What you should do: The answer should be each line from the entries below that has the word "списку" in it.

Supplied records:
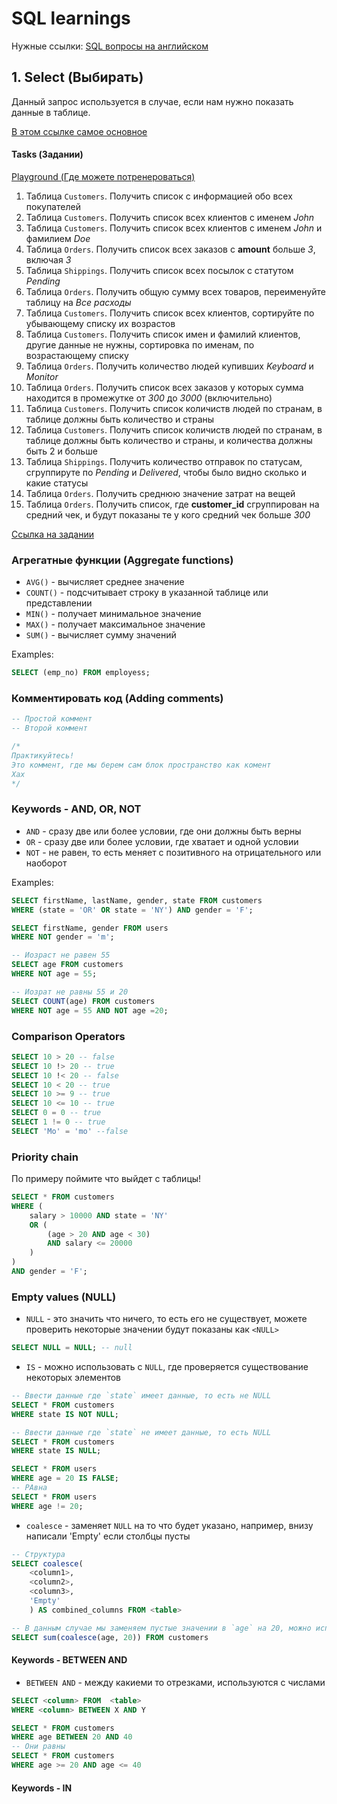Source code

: # SQL learnings

Нужные ссылки:
<a href="https://github.com/mobinni/Complete-SQL-Database-Bootcamp-Zero-to-Mastery/tree/master/SQL%20Deep%20Dive">SQL вопросы на английском</a>

## 1. Select (Выбирать)

Данный запрос используется в случае, если нам нужно показать данные в таблице.

<a href="https://habr.com/ru/post/480838/">В этом ссылке самое основное</a>

#### Tasks (Задании)

<a href="https://www.programiz.com/sql/online-compiler/">Playground (Где можете потренероваться)</a>

1.  Таблица `Customers`. Получить список с информацией обо всех покупателей
    <br>
2.  Таблица `Customers`. Получить список всех клиентов с именем _John_
    <br>
3.  Таблица `Customers`. Получить список всех клиентов с именем _John_ и фамилием _Doe_
    <br>
4.  Таблица `Orders`. Получить список всех заказов с **amount** больше _3_, включая _3_
    <br>
5.  Таблица `Shippings`. Получить список всех посылок с статутом _Pending_
    <br>
6.  Таблица `Orders`. Получить общую сумму всех товаров, переименуйте таблицу на _Все расходы_
    <br>
7.  Таблица `Customers`. Получить список всех клиентов, сортируйте по убывающему списку их возрастов
    <br>
8.  Таблица `Customers`. Получить список имен и фамилий клиентов, другие данные не нужны, сортировка по именам, по возрастающему списку
    <br>
9.  Таблица `Orders`. Получить количество людей купивших _Keyboard_ и _Monitor_
    <br>
10. Таблица `Orders`. Получить список всех заказов у которых сумма находится в промежутке от _300_ до _3000_ (включительно)
    <br>
11. Таблица `Customers`. Получить список количиств людей по странам, в таблице должны быть количество и страны
    <br>
12. Таблица `Customers`. Получить список количиств людей по странам, в таблице должны быть количество и страны, и количества должны быть 2 и больше
    <br>
13. Таблица `Shippings`. Получить количество отправок по статусам, сгруппируте по _Pending_ и _Delivered_, чтобы было видно сколько и какие статусы
    <br>
14. Таблица `Orders`. Получить среднюю значение затрат на вещей
    <br>
15. Таблица `Orders`. Получить список, где **customer_id** сгруппирован на средний чек, и будут показаны те у кого средний чек больше _300_

<a href="https://habr.com/ru/post/461567/">Ссылка на задании</a>

### Агрегатные функции (Aggregate functions)

- `AVG()` - вычисляет среднее значение
- `COUNT()` - подсчитывает строку в указанной таблице или представлении
- `MIN()` - получает минимальное значение
- `MAX()` - получает максимальное значение
- `SUM()` - вычисляет сумму значений

Examples:

```sql
SELECT (emp_no) FROM employess;
```

### Комментировать код (Adding comments)

```sql
-- Простой коммент
-- Второй коммент

/*
Практикуйтесь!
Это коммент, где мы берем сам блок пространство как комент
Хах
*/
```

### Keywords - AND, OR, NOT

- `AND` - сразу две или более условии, где они должны быть верны
- `OR` - сразу две или более условии, где хватает и одной условии
- `NOT` - не равен, то есть меняет с позитивного на отрицательного или наоборот

Examples:

```sql
SELECT firstName, lastName, gender, state FROM customers
WHERE (state = 'OR' OR state = 'NY') AND gender = 'F';

SELECT firstName, gender FROM users
WHERE NOT gender = 'm';

-- Иозраст не равен 55
SELECT age FROM customers
WHERE NOT age = 55;

-- Иозрат не равны 55 и 20
SELECT COUNT(age) FROM customers
WHERE NOT age = 55 AND NOT age =20;
```

### Comparison Operators

```sql
SELECT 10 > 20 -- false
SELECT 10 !> 20 -- true
SELECT 10 !< 20 -- false
SELECT 10 < 20 -- true
SELECT 10 >= 9 -- true
SELECT 10 <= 10 -- true
SELECT 0 = 0 -- true
SELECT 1 != 0 -- true
SELECT 'Mo' = 'mo' --false

```

### Priority chain

По примеру поймите что выйдет с таблицы!

```sql
SELECT * FROM customers
WHERE (
    salary > 10000 AND state = 'NY'
    OR (
        (age > 20 AND age < 30)
        AND salary <= 20000
    )
)
AND gender = 'F';
```

### Empty values (NULL)

- `NULL` - это значить что ничего, то есть его не существует, можете проверить некоторые значении будут показаны как `<NULL>`

```sql
SELECT NULL = NULL; -- null
```

- `IS` - можно использовать с `NULL`, где проверяется существование некоторых элементов

```sql
-- Ввести данные где `state` имеет данные, то есть не NULL
SELECT * FROM customers
WHERE state IS NOT NULL;

-- Ввести данные где `state` не имеет данные, то есть NULL
SELECT * FROM customers
WHERE state IS NULL;

SELECT * FROM users
WHERE age = 20 IS FALSE;
-- РАвна
SELECT * FROM users
WHERE age != 20;
```

- `coalesce` - заменяет `NULL` на то что будет указано, например, внизу написали 'Empty' если столбцы пусты

```sql
-- Структура
SELECT coalesce(
    <column1>,
    <column2>,
    <column3>,
    'Empty'
    ) AS combined_columns FROM <table>
```

```sql
-- В данным случае мы заменяем пустые значении в `age` на 20, можно использовать другие значения
SELECT sum(coalesce(age, 20)) FROM customers
```

#### Keywords - BETWEEN AND

- `BETWEEN AND` - между какиеми то отрезками, используются с числами

```sql
SELECT <column> FROM  <table>
WHERE <column> BETWEEN X AND Y
```

```sql
SELECT * FROM customers
WHERE age BETWEEN 20 AND 40
-- Они равны
SELECT * FROM customers
WHERE age >= 20 AND age <= 40
```

#### Keywords - IN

Answer box:
7.  Таблица `Customers`. Получить список всех клиентов, сортируйте по убывающему списку их возрастов
8.  Таблица `Customers`. Получить список имен и фамилий клиентов, другие данные не нужны, сортировка по именам, по возрастающему списку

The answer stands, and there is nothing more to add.